[[ Available records open ]]

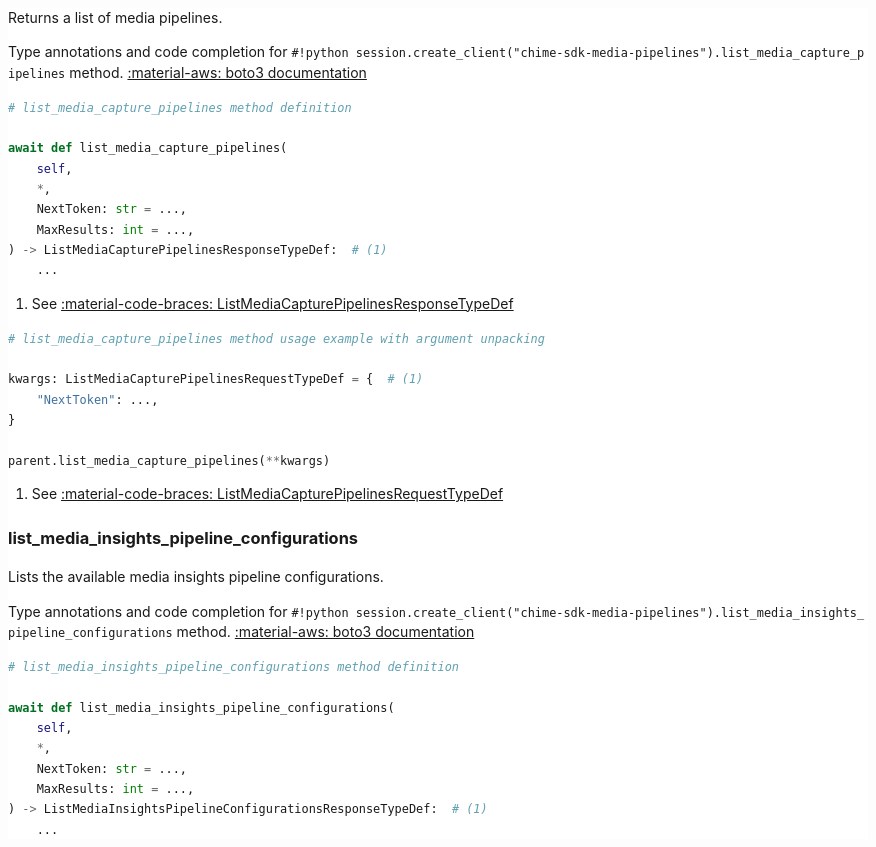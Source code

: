 Returns a list of media pipelines.

Type annotations and code completion for `#!python session.create_client("chime-sdk-media-pipelines").list_media_capture_pipelines` method.
[:material-aws: boto3 documentation](https://boto3.amazonaws.com/v1/documentation/api/latest/reference/services/chime-sdk-media-pipelines/client/list_media_capture_pipelines.html)

```python
# list_media_capture_pipelines method definition

await def list_media_capture_pipelines(
    self,
    *,
    NextToken: str = ...,
    MaxResults: int = ...,
) -> ListMediaCapturePipelinesResponseTypeDef:  # (1)
    ...
```

1. See [:material-code-braces: ListMediaCapturePipelinesResponseTypeDef](./type_defs.md#listmediacapturepipelinesresponsetypedef)


```python
# list_media_capture_pipelines method usage example with argument unpacking

kwargs: ListMediaCapturePipelinesRequestTypeDef = {  # (1)
    "NextToken": ...,
}

parent.list_media_capture_pipelines(**kwargs)
```

1. See [:material-code-braces: ListMediaCapturePipelinesRequestTypeDef](./type_defs.md#listmediacapturepipelinesrequesttypedef)

### list\_media\_insights\_pipeline\_configurations

Lists the available media insights pipeline configurations.

Type annotations and code completion for `#!python session.create_client("chime-sdk-media-pipelines").list_media_insights_pipeline_configurations` method.
[:material-aws: boto3 documentation](https://boto3.amazonaws.com/v1/documentation/api/latest/reference/services/chime-sdk-media-pipelines/client/list_media_insights_pipeline_configurations.html)

```python
# list_media_insights_pipeline_configurations method definition

await def list_media_insights_pipeline_configurations(
    self,
    *,
    NextToken: str = ...,
    MaxResults: int = ...,
) -> ListMediaInsightsPipelineConfigurationsResponseTypeDef:  # (1)
    ...
```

[[ Available records closed ]]

§ What you need to do
Write out all the entries exactly, except for the pictures.

§ Written solution
Source code

: Returns a list of media pipelines.

Type annotations and code completion for `#!python session.create_client("chime-sdk-media-pipelines").list_media_capture_pipelines` method.
[:material-aws: boto3 documentation](https://boto3.amazonaws.com/v1/documentation/api/latest/reference/services/chime-sdk-media-pipelines/client/list_media_capture_pipelines.html)

```python
# list_media_capture_pipelines method definition

await def list_media_capture_pipelines(
    self,
    *,
    NextToken: str = ...,
    MaxResults: int = ...,
) -> ListMediaCapturePipelinesResponseTypeDef:  # (1)
    ...
```

1. See [:material-code-braces: ListMediaCapturePipelinesResponseTypeDef](./type_defs.md#listmediacapturepipelinesresponsetypedef)


```python
# list_media_capture_pipelines method usage example with argument unpacking

kwargs: ListMediaCapturePipelinesRequestTypeDef = {  # (1)
    "NextToken": ...,
}

parent.list_media_capture_pipelines(**kwargs)
```

1. See [:material-code-braces: ListMediaCapturePipelinesRequestTypeDef](./type_defs.md#listmediacapturepipelinesrequesttypedef)

### list\_media\_insights\_pipeline\_configurations

Lists the available media insights pipeline configurations.

Type annotations and code completion for `#!python session.create_client("chime-sdk-media-pipelines").list_media_insights_pipeline_configurations` method.
[:material-aws: boto3 documentation](https://boto3.amazonaws.com/v1/documentation/api/latest/reference/services/chime-sdk-media-pipelines/client/list_media_insights_pipeline_configurations.html)

```python
# list_media_insights_pipeline_configurations method definition

await def list_media_insights_pipeline_configurations(
    self,
    *,
    NextToken: str = ...,
    MaxResults: int = ...,
) -> ListMediaInsightsPipelineConfigurationsResponseTypeDef:  # (1)
    ...
```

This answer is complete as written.